Quote:Original post by the_eddQuote:Original post by frobQuote:Original post by fpsgamer
(1) How do we ensure CPU cache coherency in the presence of context switching? For example lets say user program A executes for 10us, then user program B executes for 10us. What methods are used to prevent B from trashing the cache?
The OS and the hardware take care of this for you. If you are writing operating system code at that level, there is a lot of processor documentation and graduate-level literature that you should read.
The OS will indeed take care of this for you, but often poorly.
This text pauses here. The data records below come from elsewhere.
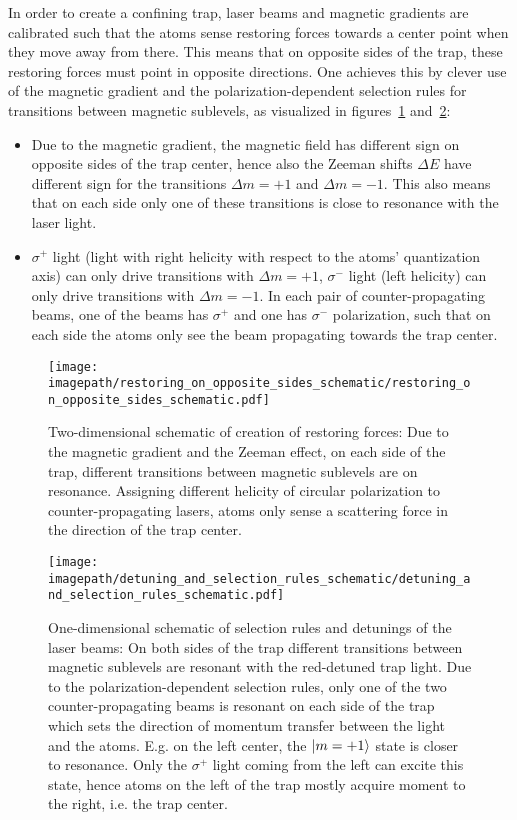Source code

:In order to create a confining trap, laser beams and magnetic gradients are calibrated such that the atoms sense restoring forces towards a center point when they move away from there. This means that on opposite sides of the trap, these restoring forces must point in opposite directions. One achieves this by clever use of the magnetic gradient and the polarization-dependent selection rules for transitions between magnetic sublevels, as visualized in figures~\ref{fig:restoring_on_opposite_sides_schematic} and~\ref{fig:detuning_and_selection_rules_schematic}:
\begin{itemize}
    \item Due to the magnetic gradient, the magnetic field has different sign on opposite sides of the trap center, hence also the Zeeman shifts $\Delta E$ have different sign for the transitions $\Delta m = +1$ and $\Delta m = -1$. This also means that on each side only one of these transitions is close to resonance with the laser light.
    \item $\sigma^+$ light (light with right helicity with respect to the atoms' quantization axis) can only drive transitions with $\Delta m = +1$, $\sigma^-$ light (left helicity) can only drive transitions with $\Delta m = -1$. In each pair of counter-propagating beams, one of the beams has $\sigma^+$ and one has $\sigma^-$ polarization, such that on each side the atoms only see the beam propagating towards the trap center.
\end{itemize}

\begin{figure}
    \centering
    \texttt{[image: \\imagepath/restoring\_on\_opposite\_sides\_schematic/restoring\_on\_opposite\_sides\_schematic.pdf]}
    \caption{Two-dimensional schematic of creation of restoring forces: Due to the magnetic gradient and the Zeeman effect, on each side of the trap, different transitions between magnetic sublevels are on resonance. Assigning different helicity of circular polarization to counter-propagating lasers, atoms only sense a scattering force in the direction of the trap center.}\label{fig:restoring_on_opposite_sides_schematic}
\end{figure} 

\begin{figure}
    \centering
    \texttt{[image: \\imagepath/detuning\_and\_selection\_rules\_schematic/detuning\_and\_selection\_rules\_schematic.pdf]}
    \caption{One-dimensional schematic of selection rules and detunings of the laser beams: On both sides of the trap different transitions between magnetic sublevels are resonant with the red-detuned trap light. Due to the polarization-dependent selection rules, only one of the two counter-propagating beams is resonant on each side of the trap which sets the direction of momentum transfer between the light and the atoms. E.g. on the left center, the $\Ket{m = +1}$ state is closer to resonance. Only the $\sigma^+$ light coming from the left can excite this state, hence atoms on the left of the trap mostly acquire moment to the right, i.e. the trap center.}
    \label{fig:detuning_and_selection_rules_schematic}
\end{figure}

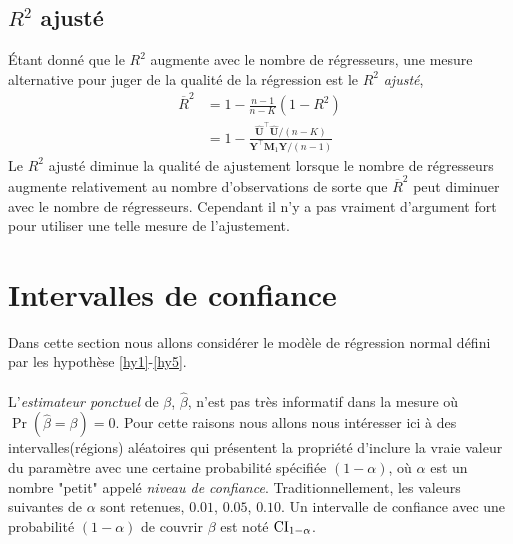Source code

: \subsection{$R^2$ ajusté}
\'Etant donné que le $R^2$ augmente avec le nombre de régresseurs, une mesure alternative pour juger de la qualité de la régression est le $R^2$ \emph{ajusté},
\begin{align*}
\overline{R}^2 &= 1 - \frac{n-1}{n-K}(1 - R^2)\\
& = 1 - \frac{\widehat{\mathbf{U}}^\top\widehat{\mathbf{U}}/(n-K)}{\mathbf{Y}^\top\mathbf{M}_1\mathbf{Y}/(n-1)}
\end{align*}
Le $R^2$ ajusté diminue la qualité de ajustement lorsque le nombre de régresseurs augmente relativement au nombre d'observations de sorte que $\overline{R}^2 $ peut diminuer avec le nombre de régresseurs. Cependant il n'y a pas vraiment d'argument fort pour utiliser une telle mesure de l'ajustement.

\newpage
\section{Intervalles de confiance}

Dans cette section nous allons considérer le modèle de régression normal défini par les hypothèse \ref{hy1}-\ref{hy5}.\\\\
L'\emph{estimateur ponctuel} de $\beta$, $\widehat{\beta}$, n'est pas très informatif dans la mesure où $\Pr(\widehat{\beta}=\beta)=0$. Pour cette raisons nous allons nous intéresser ici à des intervalles(régions) aléatoires qui présentent la propriété d'inclure la vraie valeur du paramètre avec une certaine probabilité spécifiée $(1-\alpha)$, où $\alpha$ est un nombre "petit" appelé \emph{niveau de confiance}. Traditionnellement, les valeurs suivantes de $\alpha$ sont retenues, $0.01$, $0.05$, $0.10$. Un intervalle de confiance avec une probabilité  $(1-\alpha)$ de couvrir $\beta$ est noté $\mathrm{CI}_{1-\alpha}$.

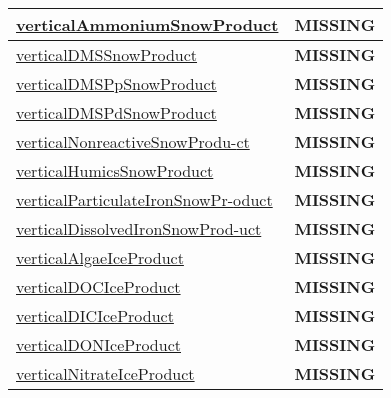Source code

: {\begin{center}
\begin{longtable}{| p{2.0in} | p{4.0in} |}
    \hline
    \hyperref[subsec:var_sec_tracer_products_verticalAmmoniumSnowProduct]{verticalAmmoniumSnowProduct} & {\bf \color{red} MISSING} \\
    \hline
    \hyperref[subsec:var_sec_tracer_products_verticalDMSSnowProduct]{verticalDMSSnowProduct} & {\bf \color{red} MISSING} \\
    \hline
    \hyperref[subsec:var_sec_tracer_products_verticalDMSPpSnowProduct]{verticalDMSPpSnowProduct} & {\bf \color{red} MISSING} \\
    \hline
    \hyperref[subsec:var_sec_tracer_products_verticalDMSPdSnowProduct]{verticalDMSPdSnowProduct} & {\bf \color{red} MISSING} \\
    \hline
    \hyperref[subsec:var_sec_tracer_products_verticalNonreactiveSnowProduct]{verticalNonreactiveSnowProdu-}\hyperref[subsec:var_sec_tracer_products_verticalNonreactiveSnowProduct]{ct  }& {\bf \color{red} MISSING} \\
    \hline
    \hyperref[subsec:var_sec_tracer_products_verticalHumicsSnowProduct]{verticalHumicsSnowProduct} & {\bf \color{red} MISSING} \\
    \hline
    \hyperref[subsec:var_sec_tracer_products_verticalParticulateIronSnowProduct]{verticalParticulateIronSnowPr-}\hyperref[subsec:var_sec_tracer_products_verticalParticulateIronSnowProduct]{oduct  }& {\bf \color{red} MISSING} \\
    \hline
    \hyperref[subsec:var_sec_tracer_products_verticalDissolvedIronSnowProduct]{verticalDissolvedIronSnowProd-}\hyperref[subsec:var_sec_tracer_products_verticalDissolvedIronSnowProduct]{uct  }& {\bf \color{red} MISSING} \\
    \hline
    \hyperref[subsec:var_sec_tracer_products_verticalAlgaeIceProduct]{verticalAlgaeIceProduct} & {\bf \color{red} MISSING} \\
    \hline
    \hyperref[subsec:var_sec_tracer_products_verticalDOCIceProduct]{verticalDOCIceProduct} & {\bf \color{red} MISSING} \\
    \hline
    \hyperref[subsec:var_sec_tracer_products_verticalDICIceProduct]{verticalDICIceProduct} & {\bf \color{red} MISSING} \\
    \hline
    \hyperref[subsec:var_sec_tracer_products_verticalDONIceProduct]{verticalDONIceProduct} & {\bf \color{red} MISSING} \\
    \hline
    \hyperref[subsec:var_sec_tracer_products_verticalNitrateIceProduct]{verticalNitrateIceProduct} & {\bf \color{red} MISSING} \\
    \hline

\end{longtable}
\end{center}}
For example if thread #1 and thread #2 are continuously updating adjacent elements array[1] and array[2], the OS and/or processor may take locks in the various cache levels to make sure that the writes are seen by all processors, even if they only touch their respective elements.
Related video of a presentation by Herb Sutter with some examples. (skip to around 1:18 for a specific example). And here's a DDJ article.
It's sad, but you really do need to know a little more about your target system to write efficient threaded code.
Pretty cool video but he takes way too long to get his point across about how you can always get more bandwidth but are limited by latency.
Just having built my own computers for the last 10 years I could've told you harddrive and memory speeds suck compared to the cpu! And how they tried to hide it with larger L1,L2 and now with AMD newest cpu's L3 cache!
Anyways, I only got halfways since I don't have like 2hrs(faster than reading the hennessy/patterson or intel books though) to watch the whole thing and he never even got around to actually doing any programming and didn't cover multicore at all. I'm guessing he just gave suggestions for keeping the pipeline full using threads or something similar in the end?